El éxito de la AfD y el futuro de Europa

Tariq Ali (Substack), 10 de Septiembre de 2026

Los resultados electorales en el estado alemán de Sajonia-Anhalt han despertado a algunos analistas, pero no son una gran sorpresa. Alternativa para Alemania (AfD) ha estado creciendo a pasos agigantados y el llamado «cortafuegos» creado por los partidos de centro extremo de la élite alemana no ha hecho sino favorecer este proceso. Que el 44% de los votantes en las elecciones estatales votaran por la AfD es una prueba fehaciente de ello. La Unión Demócrata Cristiana (CDU), que obtuvo el 37% en 2021, ahora ha caído al 18,5% y, por otro lado, Die Linke tiene más votos que el Partido Socialdemócrata (SPD) y el Partido de Sahra Wagenecht (BSW) ha superado el umbral del 5%. Turbulencia. Contradicciones. Fracasos. Estas son las palabras que vienen a la mente. Y no es solo Alemania, con su pasado del Tercer Reich, la que se está moviendo hacia una dirección ultranacionalista. Es toda Europa en mayor o menor medida. Y esto continuará si las élites políticas y económicas insisten en que no son posibles reformas y que la forma actual de capitalismo es inamovible. Las guerras posteriores al 11-S han sido un desastre que ha llevado al sistema occidental a trampas creadas por él mismo. Las guerras en el extranjero y las economías financiarizadas (OTAN/UE) son responsables de la situación actual en Europa. Esta es la base de lo que está sucediendo en Alemania, Italia, Francia y Gran Bretaña. Seguramente, a estas alturas, quienes percibían a la UE como un modelo a seguir que automáticamente mantendría a raya el nacionalismo de los grandes Estados deben estar cuestionando sus arraigadas suposiciones. Las dos voces diarias y semanales del capitalismo occidental —el Financial Times The Economist— son conscientes de todo esto, y el periódico rosa a veces, aunque rara vez, hace honor a su nombre, pero el semanario está acabado, a menudo reaccionario de una manera muy estúpida, en consonancia con el liberalismo actual que defiende acríticamente.

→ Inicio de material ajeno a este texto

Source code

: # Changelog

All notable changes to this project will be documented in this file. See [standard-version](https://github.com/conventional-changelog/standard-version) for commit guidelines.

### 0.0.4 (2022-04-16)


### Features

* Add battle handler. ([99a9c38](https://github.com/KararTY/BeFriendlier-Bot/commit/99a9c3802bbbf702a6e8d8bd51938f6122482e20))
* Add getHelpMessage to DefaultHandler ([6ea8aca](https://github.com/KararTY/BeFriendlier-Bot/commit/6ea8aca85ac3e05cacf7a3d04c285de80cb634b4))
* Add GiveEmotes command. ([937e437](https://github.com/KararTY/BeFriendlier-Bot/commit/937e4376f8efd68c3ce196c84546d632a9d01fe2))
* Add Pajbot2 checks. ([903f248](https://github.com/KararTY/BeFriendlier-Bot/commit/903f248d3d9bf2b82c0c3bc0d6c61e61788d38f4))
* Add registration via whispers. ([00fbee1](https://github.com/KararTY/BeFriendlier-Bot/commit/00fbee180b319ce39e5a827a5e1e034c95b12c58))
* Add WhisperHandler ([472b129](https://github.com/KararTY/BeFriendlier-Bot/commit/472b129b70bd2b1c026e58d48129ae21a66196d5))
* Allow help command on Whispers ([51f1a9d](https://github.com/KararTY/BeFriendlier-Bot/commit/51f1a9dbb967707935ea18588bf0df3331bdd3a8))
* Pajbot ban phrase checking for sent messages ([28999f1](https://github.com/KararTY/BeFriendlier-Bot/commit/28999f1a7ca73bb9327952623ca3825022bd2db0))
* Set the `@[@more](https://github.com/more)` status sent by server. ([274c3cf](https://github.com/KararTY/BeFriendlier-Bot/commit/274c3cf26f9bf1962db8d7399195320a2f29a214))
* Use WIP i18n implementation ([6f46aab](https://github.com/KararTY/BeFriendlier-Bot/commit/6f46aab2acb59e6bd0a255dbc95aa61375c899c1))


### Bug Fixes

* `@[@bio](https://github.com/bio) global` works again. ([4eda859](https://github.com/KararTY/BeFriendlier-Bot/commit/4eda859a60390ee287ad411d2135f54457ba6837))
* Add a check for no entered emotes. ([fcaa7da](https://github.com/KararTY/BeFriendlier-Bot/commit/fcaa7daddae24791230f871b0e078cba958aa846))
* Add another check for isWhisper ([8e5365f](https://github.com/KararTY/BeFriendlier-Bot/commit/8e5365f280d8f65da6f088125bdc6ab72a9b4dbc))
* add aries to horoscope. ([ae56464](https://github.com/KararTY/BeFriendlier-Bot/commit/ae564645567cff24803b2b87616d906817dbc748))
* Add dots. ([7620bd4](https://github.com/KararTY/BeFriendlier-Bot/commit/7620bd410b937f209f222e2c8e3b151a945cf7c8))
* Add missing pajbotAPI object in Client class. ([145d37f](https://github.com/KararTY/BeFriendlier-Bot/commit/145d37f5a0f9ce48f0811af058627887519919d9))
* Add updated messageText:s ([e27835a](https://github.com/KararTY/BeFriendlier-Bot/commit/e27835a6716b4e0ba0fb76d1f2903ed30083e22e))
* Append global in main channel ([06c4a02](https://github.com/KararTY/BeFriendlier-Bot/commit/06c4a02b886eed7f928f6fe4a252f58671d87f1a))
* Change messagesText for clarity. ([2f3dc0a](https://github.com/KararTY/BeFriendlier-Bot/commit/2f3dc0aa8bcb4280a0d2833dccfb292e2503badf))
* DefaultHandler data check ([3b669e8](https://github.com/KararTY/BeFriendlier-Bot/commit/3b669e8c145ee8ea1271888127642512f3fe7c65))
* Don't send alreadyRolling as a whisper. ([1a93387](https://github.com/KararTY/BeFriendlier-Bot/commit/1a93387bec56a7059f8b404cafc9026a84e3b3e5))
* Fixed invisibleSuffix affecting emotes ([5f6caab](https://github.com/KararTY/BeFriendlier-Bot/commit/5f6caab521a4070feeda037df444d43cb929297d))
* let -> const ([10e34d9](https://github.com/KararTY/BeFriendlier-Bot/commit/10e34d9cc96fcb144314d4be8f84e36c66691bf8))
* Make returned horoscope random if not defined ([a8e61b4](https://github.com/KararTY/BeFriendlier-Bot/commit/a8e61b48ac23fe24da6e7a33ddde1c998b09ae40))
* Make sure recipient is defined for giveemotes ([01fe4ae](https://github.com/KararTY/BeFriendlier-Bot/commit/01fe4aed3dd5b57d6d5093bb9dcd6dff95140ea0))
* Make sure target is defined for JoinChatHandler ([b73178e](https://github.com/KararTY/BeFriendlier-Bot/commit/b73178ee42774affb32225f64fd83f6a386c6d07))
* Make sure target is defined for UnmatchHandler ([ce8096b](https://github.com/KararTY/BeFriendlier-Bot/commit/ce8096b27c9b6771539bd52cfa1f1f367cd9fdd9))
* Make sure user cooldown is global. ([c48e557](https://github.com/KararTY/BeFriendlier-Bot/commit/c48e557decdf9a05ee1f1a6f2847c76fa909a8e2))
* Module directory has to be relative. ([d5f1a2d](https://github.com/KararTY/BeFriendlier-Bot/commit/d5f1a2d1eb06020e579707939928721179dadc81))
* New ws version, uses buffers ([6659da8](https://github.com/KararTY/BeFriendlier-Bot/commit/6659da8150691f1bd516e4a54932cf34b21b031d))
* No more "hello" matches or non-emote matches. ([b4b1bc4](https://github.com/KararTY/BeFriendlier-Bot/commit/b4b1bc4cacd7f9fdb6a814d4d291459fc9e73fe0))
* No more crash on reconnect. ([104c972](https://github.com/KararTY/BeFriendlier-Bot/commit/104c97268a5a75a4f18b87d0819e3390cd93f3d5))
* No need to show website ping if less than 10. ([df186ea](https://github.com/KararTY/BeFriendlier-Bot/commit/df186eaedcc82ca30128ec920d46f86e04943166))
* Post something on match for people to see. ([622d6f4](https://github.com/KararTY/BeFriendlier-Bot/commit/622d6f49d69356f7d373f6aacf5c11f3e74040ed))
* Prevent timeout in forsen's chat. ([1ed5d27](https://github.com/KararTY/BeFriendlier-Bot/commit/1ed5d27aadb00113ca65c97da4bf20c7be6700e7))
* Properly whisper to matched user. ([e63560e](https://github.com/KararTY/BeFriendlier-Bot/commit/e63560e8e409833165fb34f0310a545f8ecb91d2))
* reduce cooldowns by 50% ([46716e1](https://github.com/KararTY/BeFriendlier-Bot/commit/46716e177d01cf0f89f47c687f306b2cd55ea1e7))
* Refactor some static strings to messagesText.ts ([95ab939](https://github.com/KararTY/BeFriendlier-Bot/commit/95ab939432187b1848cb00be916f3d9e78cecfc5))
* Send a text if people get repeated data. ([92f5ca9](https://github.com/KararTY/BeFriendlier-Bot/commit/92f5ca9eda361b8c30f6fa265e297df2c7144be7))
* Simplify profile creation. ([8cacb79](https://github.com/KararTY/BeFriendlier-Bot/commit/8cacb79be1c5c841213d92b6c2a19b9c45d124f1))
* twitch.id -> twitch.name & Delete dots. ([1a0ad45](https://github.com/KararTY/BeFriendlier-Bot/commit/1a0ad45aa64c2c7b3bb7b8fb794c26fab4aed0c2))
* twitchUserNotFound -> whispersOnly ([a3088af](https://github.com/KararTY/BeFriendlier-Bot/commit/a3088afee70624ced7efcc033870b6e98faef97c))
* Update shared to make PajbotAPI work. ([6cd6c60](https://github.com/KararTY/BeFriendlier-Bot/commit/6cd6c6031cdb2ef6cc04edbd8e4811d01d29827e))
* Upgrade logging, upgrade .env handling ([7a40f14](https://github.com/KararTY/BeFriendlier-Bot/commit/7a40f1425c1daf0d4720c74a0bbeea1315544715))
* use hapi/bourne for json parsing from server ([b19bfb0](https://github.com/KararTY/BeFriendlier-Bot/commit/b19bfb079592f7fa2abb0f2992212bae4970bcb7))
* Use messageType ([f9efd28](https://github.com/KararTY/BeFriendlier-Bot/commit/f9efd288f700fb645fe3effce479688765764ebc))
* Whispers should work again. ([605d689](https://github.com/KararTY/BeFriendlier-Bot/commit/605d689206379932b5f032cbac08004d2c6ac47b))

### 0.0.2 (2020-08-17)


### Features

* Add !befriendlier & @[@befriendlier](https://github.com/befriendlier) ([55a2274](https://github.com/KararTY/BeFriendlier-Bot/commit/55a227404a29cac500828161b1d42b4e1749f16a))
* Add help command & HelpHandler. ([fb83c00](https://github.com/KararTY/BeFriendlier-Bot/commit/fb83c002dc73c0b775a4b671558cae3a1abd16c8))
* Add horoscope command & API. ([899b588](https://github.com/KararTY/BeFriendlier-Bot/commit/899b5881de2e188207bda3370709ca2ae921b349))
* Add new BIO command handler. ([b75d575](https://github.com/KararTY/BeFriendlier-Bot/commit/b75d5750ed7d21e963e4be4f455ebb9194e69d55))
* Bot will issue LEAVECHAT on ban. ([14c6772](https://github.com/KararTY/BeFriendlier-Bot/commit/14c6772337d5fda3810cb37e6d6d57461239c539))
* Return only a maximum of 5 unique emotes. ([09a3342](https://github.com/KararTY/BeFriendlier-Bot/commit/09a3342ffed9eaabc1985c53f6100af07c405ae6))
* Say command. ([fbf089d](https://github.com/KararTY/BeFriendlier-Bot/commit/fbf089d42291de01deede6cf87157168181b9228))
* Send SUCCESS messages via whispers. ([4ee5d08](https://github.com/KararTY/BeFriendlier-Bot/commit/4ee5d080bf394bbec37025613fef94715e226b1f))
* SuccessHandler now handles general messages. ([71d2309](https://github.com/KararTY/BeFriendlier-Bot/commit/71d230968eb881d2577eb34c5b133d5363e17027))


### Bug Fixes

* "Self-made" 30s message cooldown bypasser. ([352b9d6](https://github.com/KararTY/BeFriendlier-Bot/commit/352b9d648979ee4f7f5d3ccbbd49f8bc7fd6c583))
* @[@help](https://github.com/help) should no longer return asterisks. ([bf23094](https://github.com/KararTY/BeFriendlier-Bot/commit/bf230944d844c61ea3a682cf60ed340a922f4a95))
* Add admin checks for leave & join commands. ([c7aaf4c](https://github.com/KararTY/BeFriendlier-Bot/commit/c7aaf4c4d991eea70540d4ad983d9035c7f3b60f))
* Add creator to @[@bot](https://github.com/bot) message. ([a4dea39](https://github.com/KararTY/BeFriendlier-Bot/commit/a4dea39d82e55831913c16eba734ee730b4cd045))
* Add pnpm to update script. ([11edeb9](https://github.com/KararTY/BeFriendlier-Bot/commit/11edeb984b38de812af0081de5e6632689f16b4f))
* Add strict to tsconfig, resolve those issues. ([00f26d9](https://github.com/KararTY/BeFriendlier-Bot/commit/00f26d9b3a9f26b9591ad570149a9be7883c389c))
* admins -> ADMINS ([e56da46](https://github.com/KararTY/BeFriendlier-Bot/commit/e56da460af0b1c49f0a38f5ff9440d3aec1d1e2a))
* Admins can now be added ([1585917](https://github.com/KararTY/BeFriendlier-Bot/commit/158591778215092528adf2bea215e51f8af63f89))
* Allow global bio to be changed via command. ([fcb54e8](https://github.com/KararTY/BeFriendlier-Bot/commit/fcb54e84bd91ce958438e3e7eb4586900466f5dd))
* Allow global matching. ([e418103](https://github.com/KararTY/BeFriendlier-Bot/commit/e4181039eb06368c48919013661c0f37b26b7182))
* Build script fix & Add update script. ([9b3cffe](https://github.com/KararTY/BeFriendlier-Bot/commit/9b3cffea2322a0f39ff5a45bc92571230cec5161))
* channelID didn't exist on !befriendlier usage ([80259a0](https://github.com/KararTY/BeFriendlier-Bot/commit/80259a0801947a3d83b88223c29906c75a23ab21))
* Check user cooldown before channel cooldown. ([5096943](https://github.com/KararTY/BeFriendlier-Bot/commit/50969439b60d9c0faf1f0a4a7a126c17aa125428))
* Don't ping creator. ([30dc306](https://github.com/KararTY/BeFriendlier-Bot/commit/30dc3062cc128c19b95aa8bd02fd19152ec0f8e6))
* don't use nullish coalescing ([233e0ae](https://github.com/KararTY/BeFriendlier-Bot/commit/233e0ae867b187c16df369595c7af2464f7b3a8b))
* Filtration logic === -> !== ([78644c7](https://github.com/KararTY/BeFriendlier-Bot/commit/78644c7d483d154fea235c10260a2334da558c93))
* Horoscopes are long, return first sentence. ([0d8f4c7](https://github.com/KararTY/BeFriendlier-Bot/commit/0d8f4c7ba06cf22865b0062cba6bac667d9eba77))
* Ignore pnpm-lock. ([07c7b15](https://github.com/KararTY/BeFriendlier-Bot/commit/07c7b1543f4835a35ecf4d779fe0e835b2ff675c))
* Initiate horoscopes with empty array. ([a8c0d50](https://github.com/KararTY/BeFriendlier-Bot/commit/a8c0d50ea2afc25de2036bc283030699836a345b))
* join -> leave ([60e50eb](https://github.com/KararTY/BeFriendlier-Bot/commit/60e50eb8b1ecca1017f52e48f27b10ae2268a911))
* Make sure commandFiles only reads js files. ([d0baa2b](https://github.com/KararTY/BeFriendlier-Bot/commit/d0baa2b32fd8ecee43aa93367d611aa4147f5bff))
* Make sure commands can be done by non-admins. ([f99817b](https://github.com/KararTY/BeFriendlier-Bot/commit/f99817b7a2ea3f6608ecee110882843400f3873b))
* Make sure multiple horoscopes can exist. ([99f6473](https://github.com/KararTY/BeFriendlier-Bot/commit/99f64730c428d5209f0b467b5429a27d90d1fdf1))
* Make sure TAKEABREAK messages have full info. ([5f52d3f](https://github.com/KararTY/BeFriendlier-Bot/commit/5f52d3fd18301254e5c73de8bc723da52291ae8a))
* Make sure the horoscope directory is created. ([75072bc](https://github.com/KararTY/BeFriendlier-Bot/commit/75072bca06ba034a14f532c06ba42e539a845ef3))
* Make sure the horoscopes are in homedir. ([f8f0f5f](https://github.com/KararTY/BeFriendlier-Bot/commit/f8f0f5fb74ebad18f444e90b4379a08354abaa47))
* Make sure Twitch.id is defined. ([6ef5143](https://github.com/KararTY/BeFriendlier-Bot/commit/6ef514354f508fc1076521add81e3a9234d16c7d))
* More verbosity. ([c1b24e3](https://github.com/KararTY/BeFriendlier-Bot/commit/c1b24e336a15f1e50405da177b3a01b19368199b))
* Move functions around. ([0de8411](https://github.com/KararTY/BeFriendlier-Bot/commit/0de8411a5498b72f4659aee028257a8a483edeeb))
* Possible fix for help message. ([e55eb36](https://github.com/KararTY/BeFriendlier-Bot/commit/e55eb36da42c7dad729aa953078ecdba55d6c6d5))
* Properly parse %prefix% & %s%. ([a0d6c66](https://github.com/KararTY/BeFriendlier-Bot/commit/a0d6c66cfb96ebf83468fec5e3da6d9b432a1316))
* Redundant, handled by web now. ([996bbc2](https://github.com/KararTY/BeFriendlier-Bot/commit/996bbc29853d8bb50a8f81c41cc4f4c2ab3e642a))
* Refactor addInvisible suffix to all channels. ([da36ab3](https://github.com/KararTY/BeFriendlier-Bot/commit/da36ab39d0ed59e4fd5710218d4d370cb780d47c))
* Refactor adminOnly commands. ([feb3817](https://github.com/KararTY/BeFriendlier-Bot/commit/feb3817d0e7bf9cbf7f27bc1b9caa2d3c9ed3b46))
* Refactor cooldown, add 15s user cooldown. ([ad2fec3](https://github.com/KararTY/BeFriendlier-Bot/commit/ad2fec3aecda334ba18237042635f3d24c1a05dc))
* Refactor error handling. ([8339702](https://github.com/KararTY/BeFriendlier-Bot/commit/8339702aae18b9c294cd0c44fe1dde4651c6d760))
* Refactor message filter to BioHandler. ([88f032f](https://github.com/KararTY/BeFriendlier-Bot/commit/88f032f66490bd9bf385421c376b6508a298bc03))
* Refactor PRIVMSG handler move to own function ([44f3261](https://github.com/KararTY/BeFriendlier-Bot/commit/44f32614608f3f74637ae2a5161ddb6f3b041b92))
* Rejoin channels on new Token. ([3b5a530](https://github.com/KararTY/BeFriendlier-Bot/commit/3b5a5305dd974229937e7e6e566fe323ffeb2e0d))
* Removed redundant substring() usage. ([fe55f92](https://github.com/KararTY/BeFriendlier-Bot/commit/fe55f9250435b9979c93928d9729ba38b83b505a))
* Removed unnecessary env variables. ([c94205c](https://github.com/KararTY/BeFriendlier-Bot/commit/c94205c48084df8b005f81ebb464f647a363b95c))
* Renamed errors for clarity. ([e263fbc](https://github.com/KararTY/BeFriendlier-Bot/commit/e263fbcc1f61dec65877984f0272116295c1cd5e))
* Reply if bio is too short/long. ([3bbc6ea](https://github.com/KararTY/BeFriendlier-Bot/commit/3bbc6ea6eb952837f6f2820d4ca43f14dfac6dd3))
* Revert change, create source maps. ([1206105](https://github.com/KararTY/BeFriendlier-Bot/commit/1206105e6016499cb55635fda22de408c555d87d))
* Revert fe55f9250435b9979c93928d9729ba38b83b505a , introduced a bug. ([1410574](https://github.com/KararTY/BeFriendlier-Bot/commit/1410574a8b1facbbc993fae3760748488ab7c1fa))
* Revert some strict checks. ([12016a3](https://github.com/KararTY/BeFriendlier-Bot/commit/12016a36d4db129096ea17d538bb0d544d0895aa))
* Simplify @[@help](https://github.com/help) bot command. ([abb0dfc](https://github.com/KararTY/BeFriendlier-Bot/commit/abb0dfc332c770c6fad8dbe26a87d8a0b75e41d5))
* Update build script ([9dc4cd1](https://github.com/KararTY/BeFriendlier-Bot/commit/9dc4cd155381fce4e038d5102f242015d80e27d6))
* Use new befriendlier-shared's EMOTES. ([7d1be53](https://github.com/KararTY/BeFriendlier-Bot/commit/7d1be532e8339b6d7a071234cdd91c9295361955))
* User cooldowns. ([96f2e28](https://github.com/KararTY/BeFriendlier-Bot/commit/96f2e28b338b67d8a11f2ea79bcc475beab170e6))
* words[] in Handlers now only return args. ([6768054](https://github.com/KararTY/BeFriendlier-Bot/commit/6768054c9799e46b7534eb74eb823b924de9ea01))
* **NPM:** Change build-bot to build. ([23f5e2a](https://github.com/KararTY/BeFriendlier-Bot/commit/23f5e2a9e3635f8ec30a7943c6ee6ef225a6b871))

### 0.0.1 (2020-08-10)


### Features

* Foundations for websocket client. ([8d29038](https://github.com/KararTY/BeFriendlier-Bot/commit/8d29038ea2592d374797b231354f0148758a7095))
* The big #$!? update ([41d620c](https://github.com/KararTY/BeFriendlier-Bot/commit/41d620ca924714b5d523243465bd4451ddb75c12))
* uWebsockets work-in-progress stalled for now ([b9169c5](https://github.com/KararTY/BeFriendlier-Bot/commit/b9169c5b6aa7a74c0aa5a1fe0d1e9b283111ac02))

Hace poco menos de una década sugerí que:

La Unión Europea, una de las mayores entidades económicas del planeta, con una extensión mayor que la del Imperio Romano hace 2000 años, se encuentra sumida en el caos. Todos los intentos de encubrimiento, los patéticos intentos de aparentar que todo está bien, la idea de que las soluciones superficiales aplicadas a toda la UE indican un retorno a la normalidad, resultan profundamente poco convincentes… El fracaso de los filósofos progresistas europeos (Habermas y Negri, entre otros) para comprender y analizar la naturaleza de la crisis demuestra que se han convertido en parte del problema. Europa no es una abstracción ideal. Es una cruda realidad en la que las fuerzas de la extrema derecha han dominado el debate.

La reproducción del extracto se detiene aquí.